▸ **SUPPLIED DATA**:

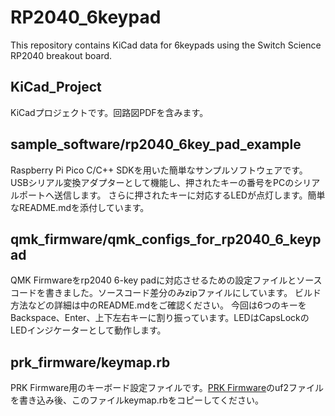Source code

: # RP2040_6keypad

This repository contains KiCad data for 6keypads using the Switch Science RP2040 breakout board.

## KiCad_Project

KiCadプロジェクトです。回路図PDFを含みます。

## sample_software/rp2040_6key_pad_example

Raspberry Pi Pico C/C++ SDKを用いた簡単なサンプルソフトウェアです。USBシリアル変換アダプターとして機能し、押されたキーの番号をPCのシリアルポートへ送信します。
さらに押されたキーに対応するLEDが点灯します。簡単なREADME.mdを添付しています。

## qmk_firmware/qmk_configs_for_rp2040_6_keypad

QMK Firmwareをrp2040 6-key padに対応させるための設定ファイルとソースコードを書きました。ソースコード差分のみzipファイルにしています。
ビルド方法などの詳細は中のREADME.mdをご確認ください。
今回は6つのキーをBackspace、Enter、上下左右キーに割り振っています。LEDはCapsLockのLEDインジケーターとして動作します。

## prk_firmware/keymap.rb

PRK Firmware用のキーボード設定ファイルです。[PRK Firmware](https://github.com/picoruby/prk_firmware)のuf2ファイルを書き込み後、このファイルkeymap.rbをコピーしてください。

▸ **WORK INSTRUCTIONS**: An exact, image-free transcription of all the records above is needed.

▸ **ANSWER BOX**:
Source code

: # RP2040_6keypad

This repository contains KiCad data for 6keypads using the Switch Science RP2040 breakout board.

## KiCad_Project

KiCadプロジェクトです。回路図PDFを含みます。

## sample_software/rp2040_6key_pad_example

Raspberry Pi Pico C/C++ SDKを用いた簡単なサンプルソフトウェアです。USBシリアル変換アダプターとして機能し、押されたキーの番号をPCのシリアルポートへ送信します。
さらに押されたキーに対応するLEDが点灯します。簡単なREADME.mdを添付しています。

## qmk_firmware/qmk_configs_for_rp2040_6_keypad

QMK Firmwareをrp2040 6-key padに対応させるための設定ファイルとソースコードを書きました。ソースコード差分のみzipファイルにしています。
ビルド方法などの詳細は中のREADME.mdをご確認ください。
今回は6つのキーをBackspace、Enter、上下左右キーに割り振っています。LEDはCapsLockのLEDインジケーターとして動作します。

## prk_firmware/keymap.rb

PRK Firmware用のキーボード設定ファイルです。[PRK Firmware](https://github.com/picoruby/prk_firmware)のuf2ファイルを書き込み後、このファイルkeymap.rbをコピーしてください。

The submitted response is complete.